### Task prompt
Look for "общества" in each line of the records, and copy the lines that have it.

Records provided below:

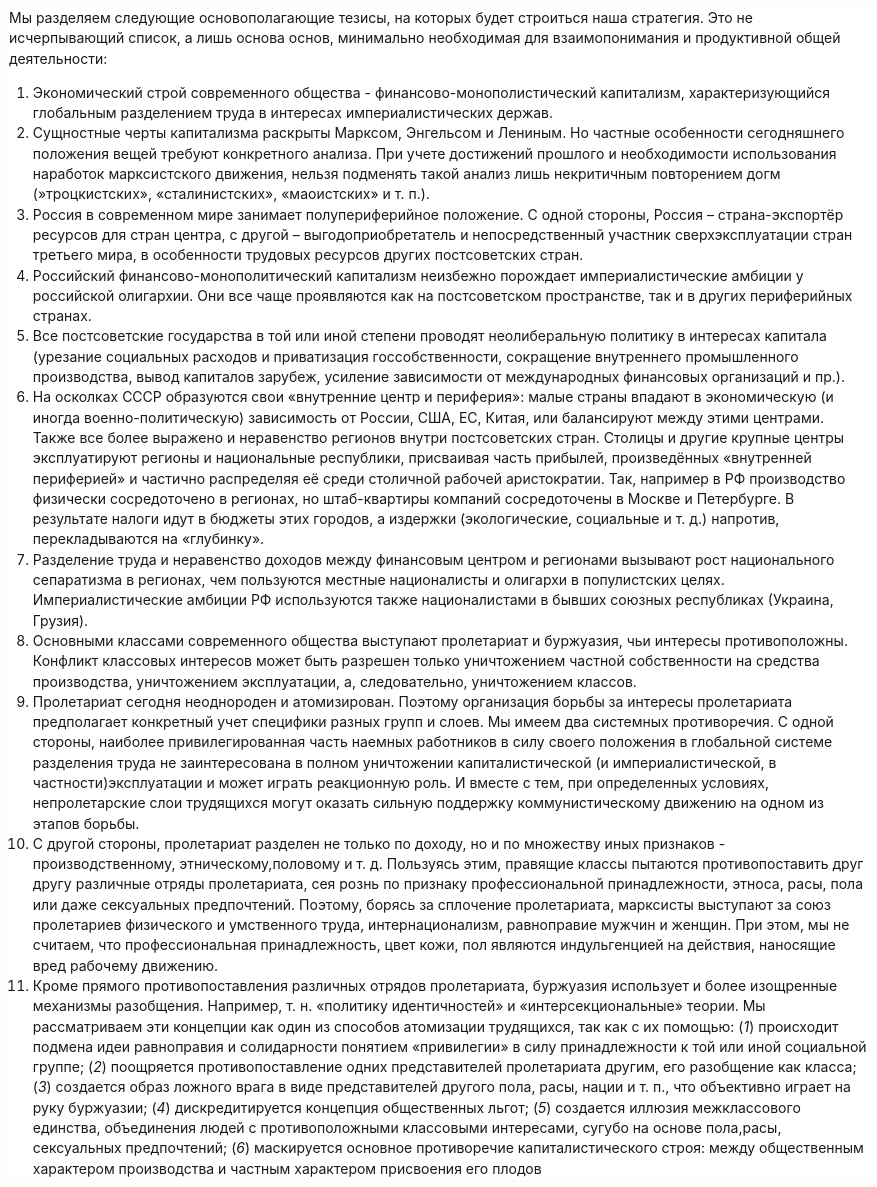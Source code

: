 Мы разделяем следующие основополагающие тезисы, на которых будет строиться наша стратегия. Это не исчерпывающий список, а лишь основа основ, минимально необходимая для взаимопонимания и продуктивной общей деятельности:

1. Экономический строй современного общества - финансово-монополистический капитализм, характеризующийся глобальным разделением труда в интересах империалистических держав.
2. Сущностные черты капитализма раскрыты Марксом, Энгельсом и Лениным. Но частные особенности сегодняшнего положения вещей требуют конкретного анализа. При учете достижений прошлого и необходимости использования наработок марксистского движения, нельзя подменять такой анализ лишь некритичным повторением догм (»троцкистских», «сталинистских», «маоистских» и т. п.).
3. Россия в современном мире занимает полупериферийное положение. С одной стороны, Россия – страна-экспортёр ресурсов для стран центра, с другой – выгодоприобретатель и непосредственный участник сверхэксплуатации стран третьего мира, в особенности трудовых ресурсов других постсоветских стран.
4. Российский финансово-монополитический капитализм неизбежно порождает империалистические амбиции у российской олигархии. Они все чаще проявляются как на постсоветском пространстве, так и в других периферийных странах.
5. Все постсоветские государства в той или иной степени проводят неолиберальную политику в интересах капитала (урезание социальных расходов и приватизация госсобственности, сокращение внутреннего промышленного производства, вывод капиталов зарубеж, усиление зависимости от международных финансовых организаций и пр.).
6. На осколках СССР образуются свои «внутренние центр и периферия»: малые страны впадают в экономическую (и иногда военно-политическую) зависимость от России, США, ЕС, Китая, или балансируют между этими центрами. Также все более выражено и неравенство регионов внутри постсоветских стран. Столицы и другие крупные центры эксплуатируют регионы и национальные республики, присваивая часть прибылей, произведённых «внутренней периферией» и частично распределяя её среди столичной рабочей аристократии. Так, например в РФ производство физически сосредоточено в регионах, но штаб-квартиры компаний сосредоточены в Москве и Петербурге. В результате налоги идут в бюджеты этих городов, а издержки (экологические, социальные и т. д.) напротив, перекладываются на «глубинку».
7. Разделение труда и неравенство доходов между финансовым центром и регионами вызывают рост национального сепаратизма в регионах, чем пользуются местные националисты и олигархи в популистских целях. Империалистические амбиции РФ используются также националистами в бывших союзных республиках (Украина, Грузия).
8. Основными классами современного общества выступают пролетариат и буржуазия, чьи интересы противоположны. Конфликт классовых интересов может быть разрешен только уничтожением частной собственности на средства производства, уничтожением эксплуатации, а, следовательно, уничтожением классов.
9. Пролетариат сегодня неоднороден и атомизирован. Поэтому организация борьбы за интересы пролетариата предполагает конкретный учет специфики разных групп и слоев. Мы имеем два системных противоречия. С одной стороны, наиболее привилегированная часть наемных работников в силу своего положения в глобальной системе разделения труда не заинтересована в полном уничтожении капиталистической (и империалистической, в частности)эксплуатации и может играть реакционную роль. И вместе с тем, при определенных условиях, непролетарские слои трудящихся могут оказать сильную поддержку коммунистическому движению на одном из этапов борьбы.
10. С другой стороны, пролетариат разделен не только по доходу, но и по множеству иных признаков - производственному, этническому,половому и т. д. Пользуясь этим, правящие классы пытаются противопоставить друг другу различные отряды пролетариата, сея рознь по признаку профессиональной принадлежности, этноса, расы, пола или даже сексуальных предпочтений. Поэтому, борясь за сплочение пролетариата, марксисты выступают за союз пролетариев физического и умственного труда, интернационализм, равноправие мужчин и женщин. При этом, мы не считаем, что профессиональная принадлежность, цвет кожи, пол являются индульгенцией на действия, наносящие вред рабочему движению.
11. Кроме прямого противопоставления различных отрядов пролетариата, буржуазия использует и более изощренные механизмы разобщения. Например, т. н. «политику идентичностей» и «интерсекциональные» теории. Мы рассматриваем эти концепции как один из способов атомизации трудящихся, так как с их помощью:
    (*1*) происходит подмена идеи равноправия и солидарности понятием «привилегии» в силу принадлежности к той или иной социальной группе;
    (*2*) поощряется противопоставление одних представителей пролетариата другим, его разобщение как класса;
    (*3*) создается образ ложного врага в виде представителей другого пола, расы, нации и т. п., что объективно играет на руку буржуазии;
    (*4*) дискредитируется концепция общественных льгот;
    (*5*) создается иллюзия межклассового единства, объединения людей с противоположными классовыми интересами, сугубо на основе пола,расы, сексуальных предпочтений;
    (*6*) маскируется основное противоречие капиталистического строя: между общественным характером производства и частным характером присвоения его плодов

End of Records provided.

### Response to this task
1. Экономический строй современного общества - финансово-монополистический капитализм, характеризующийся глобальным разделением труда в интересах империалистических держав.
8. Основными классами современного общества выступают пролетариат и буржуазия, чьи интересы противоположны. Конфликт классовых интересов может быть разрешен только уничтожением частной собственности на средства производства, уничтожением эксплуатации, а, следовательно, уничтожением классов.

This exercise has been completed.